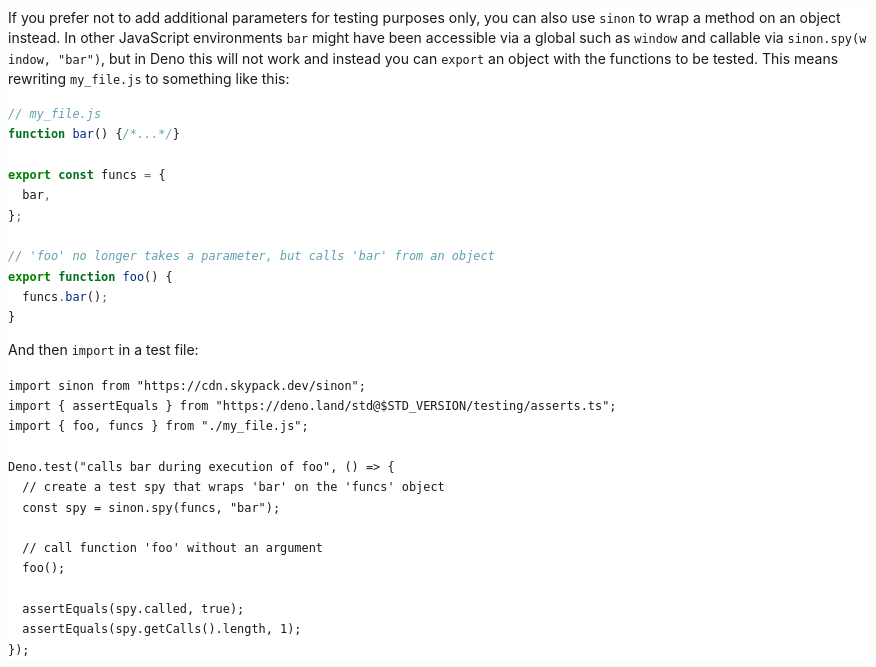 If you prefer not to add additional parameters for testing purposes only, you
can also use `sinon` to wrap a method on an object instead. In other JavaScript
environments `bar` might have been accessible via a global such as `window` and
callable via `sinon.spy(window, "bar")`, but in Deno this will not work and
instead you can `export` an object with the functions to be tested. This means
rewriting `my_file.js` to something like this:

```js
// my_file.js
function bar() {/*...*/}

export const funcs = {
  bar,
};

// 'foo' no longer takes a parameter, but calls 'bar' from an object
export function foo() {
  funcs.bar();
}
```

And then `import` in a test file:

```js, ignore
import sinon from "https://cdn.skypack.dev/sinon";
import { assertEquals } from "https://deno.land/std@$STD_VERSION/testing/asserts.ts";
import { foo, funcs } from "./my_file.js";

Deno.test("calls bar during execution of foo", () => {
  // create a test spy that wraps 'bar' on the 'funcs' object
  const spy = sinon.spy(funcs, "bar");

  // call function 'foo' without an argument
  foo();

  assertEquals(spy.called, true);
  assertEquals(spy.getCalls().length, 1);
});
```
---+---
Your goal: Keep the pictures out of the copy and write out the data exactly as it stands.

Answer for this exercise:
 If you prefer not to add additional parameters for testing purposes only, you
can also use `sinon` to wrap a method on an object instead. In other JavaScript
environments `bar` might have been accessible via a global such as `window` and
callable via `sinon.spy(window, "bar")`, but in Deno this will not work and
instead you can `export` an object with the functions to be tested. This means
rewriting `my_file.js` to something like this:

```js
// my_file.js
function bar() {/*...*/}

export const funcs = {
  bar,
};

// 'foo' no longer takes a parameter, but calls 'bar' from an object
export function foo() {
  funcs.bar();
}
```

And then `import` in a test file:

```js, ignore
import sinon from "https://cdn.skypack.dev/sinon";
import { assertEquals } from "https://deno.land/std@$STD_VERSION/testing/asserts.ts";
import { foo, funcs } from "./my_file.js";

Deno.test("calls bar during execution of foo", () => {
  // create a test spy that wraps 'bar' on the 'funcs' object
  const spy = sinon.spy(funcs, "bar");

  // call function 'foo' without an argument
  foo();

  assertEquals(spy.called, true);
  assertEquals(spy.getCalls().length, 1);
});
```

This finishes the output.